Improved genome-wide localization by ChIP-chip using double-round T7 RNA polymerase-based amplification

Abstract

Chromatin immunoprecipitation combined with DNA microarrays (ChIP-chip) is a powerful technique to detect in vivo protein-DNA interactions. Due to low yields, ChIP assays of transcription factors generally require amplification of immunoprecipitated genomic DNA. Here, we present an adapted linear amplification method that involves two rounds of T7 RNA polymerase amplification (double-T7). Using this we could successfully amplify as little as 0.4 ng of ChIP DNA to sufficient amounts for microarray analysis.
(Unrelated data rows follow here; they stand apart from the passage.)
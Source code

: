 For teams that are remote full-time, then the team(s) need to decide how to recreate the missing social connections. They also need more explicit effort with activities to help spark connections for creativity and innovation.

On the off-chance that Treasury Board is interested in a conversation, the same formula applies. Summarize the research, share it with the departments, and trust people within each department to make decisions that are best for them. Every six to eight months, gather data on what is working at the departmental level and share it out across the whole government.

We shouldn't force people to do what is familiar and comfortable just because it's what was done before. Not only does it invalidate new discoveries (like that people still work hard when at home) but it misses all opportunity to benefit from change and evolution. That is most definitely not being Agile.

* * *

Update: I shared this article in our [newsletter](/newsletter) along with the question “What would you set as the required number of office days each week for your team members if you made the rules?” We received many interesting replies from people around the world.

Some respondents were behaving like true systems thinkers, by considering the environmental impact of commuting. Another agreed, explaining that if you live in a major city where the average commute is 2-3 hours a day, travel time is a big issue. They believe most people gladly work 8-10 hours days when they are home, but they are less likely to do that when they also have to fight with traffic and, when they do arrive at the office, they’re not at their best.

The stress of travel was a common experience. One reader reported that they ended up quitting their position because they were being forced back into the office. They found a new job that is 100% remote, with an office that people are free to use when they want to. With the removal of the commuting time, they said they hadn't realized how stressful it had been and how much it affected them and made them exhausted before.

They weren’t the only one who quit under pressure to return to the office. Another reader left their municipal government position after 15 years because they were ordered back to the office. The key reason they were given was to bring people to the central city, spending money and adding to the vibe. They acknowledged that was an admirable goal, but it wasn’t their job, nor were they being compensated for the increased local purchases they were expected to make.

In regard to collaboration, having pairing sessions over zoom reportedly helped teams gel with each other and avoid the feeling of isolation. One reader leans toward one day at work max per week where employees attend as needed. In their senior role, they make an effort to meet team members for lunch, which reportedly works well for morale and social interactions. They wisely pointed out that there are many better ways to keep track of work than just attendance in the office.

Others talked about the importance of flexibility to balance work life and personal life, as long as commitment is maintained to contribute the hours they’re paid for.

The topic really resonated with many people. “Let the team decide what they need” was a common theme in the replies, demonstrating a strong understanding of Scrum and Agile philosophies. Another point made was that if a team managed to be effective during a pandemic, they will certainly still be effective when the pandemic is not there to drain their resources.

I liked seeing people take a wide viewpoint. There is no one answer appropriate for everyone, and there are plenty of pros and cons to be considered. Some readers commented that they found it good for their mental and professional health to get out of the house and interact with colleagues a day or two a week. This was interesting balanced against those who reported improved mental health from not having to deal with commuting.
In addition, we compared the double-T7 method to the ligation-mediated polymerase chain reaction (LM-PCR) method in a ChIP-chip of the yeast transcription factor Gsm1p. The double-T7 protocol showed lower noise levels and stronger binding signals compared to LM-PCR. Both LM-PCR and double-T7 identified strongly bound genomic regions, but the double-T7 method increased sensitivity and specificity to allow detection of weaker binding sites.

Figure 1.

Overview of the double-T7 RNA polymerase based linear amplification method. The steps in the T7 amplification protocol are illustrated for the top strand (black) of a double-stranded DNA template. The bottom strand (gray) is analogously amplified but omitted from this figure for clarity. After addition of poly(dT), an anchored T7-(dA)₁₈ oligo is annealed and the overhangs are filled in using the Klenow fragment of DNA polymerase I. The resulting double-stranded DNA fragment contains a functional T7 promoter that drives the in vitro transcription reaction, generating multiple RNA copies of the DNA template. To increase the yield for low starting amounts of ChIP material, a second amplification round is performed after reverse transcription using random primers (RP = random primers).

Figure 2.

Yields obtained from amplification of different amounts of input DNA. An input DNA sample was obtained by reverse crosslinking chromatin extracts from a wild-type yeast culture, and used as starting material for a double-round T7 amplification. (A) Averaged RNA yields after two rounds of amplification are plotted as function of the amount of starting material used, which ranged from 0.4 to 2.5 ng. The concentration of T7 oligo added to the Klenow reactions was scaled proportionally with the amount of starting material, and set to 25 nM and 250 nM for the first and second round, respectively. Assays were performed in duplicate and error bars indicate the standard deviation. (B) Analysis of fragment size of amplified material after single round or double round of T7 amplification. One hundred and fifty nanograms of each sample was analyzed on an Agilent 2100 Bioanalyzer together with a RNA size marker. The fragment sizes of the RNA marker are indicated.

Figure 3.

Double-round T7 amplification results in reduced technical variation compared to LM-PCR. Histograms of averaged binding ratios of four hybridizations with double-T7 (A) or LM-PCR amplified samples (B) across all DNA microarray probes. (C) Overview plot of chromosome 7 showing locations of array probes (black) and genes (green). Graphs of binding ratios of input versus ChIP show the background and binding signals for double-round T7 amplification (double-T7) (top) and LM-PCR (bottom). (D) Enlargement of indicated regions in (C).

Figure 4.

Comparison of significantly Gsm1p-bound regions after double-round T7 or LM-PCR amplification. The Gsm1p-bound regions identified after double-round T7 amplification (double-T7) and LM-PCR were compared after ANOVA analysis with high- (q < 0.05 and binding ratio>2) (A–D) or low-stringency (q < 0.05 and binding ratio > 1.5) cutoffs (E–H). Venn diagrams (A and E) indicate the degree of overlap between the binding peaks identified after double-T7 or LM-PCR amplification. Average binding profiles were determined for gene regions with significant binding on the ORF or 800 bp of promoter region as indicated (B–D, F–H). Averaged background binding profiles derived from randomly selected sets of genes of similar size are shown as dashed lines. (I) Direct comparison of the maximal peak height after double-T7 (red) or LM-PCR (blue) for all overlapping binding peaks identified in (E).

Figure 5.

Quantitative PCR validation of Gsm1p-bound regions identified after double-round T7 amplification and LM-PCR amplification. Quantitative PCR validation of Gsm1p-binding peaks identified by both double-round T7 amplification (double-T7) and LM-PCR (A), LM alone (B) or double-T7 alone (C). Binding to tested regions is represented as enrichment over the HMR silent mating-type locus. (D) Enlarged overview of Gsm1p-binding ratios on the indicated loci using either double-T7 (red) or LM-PCR (blue). Locations of array probes (black) and genes (green) are indicated.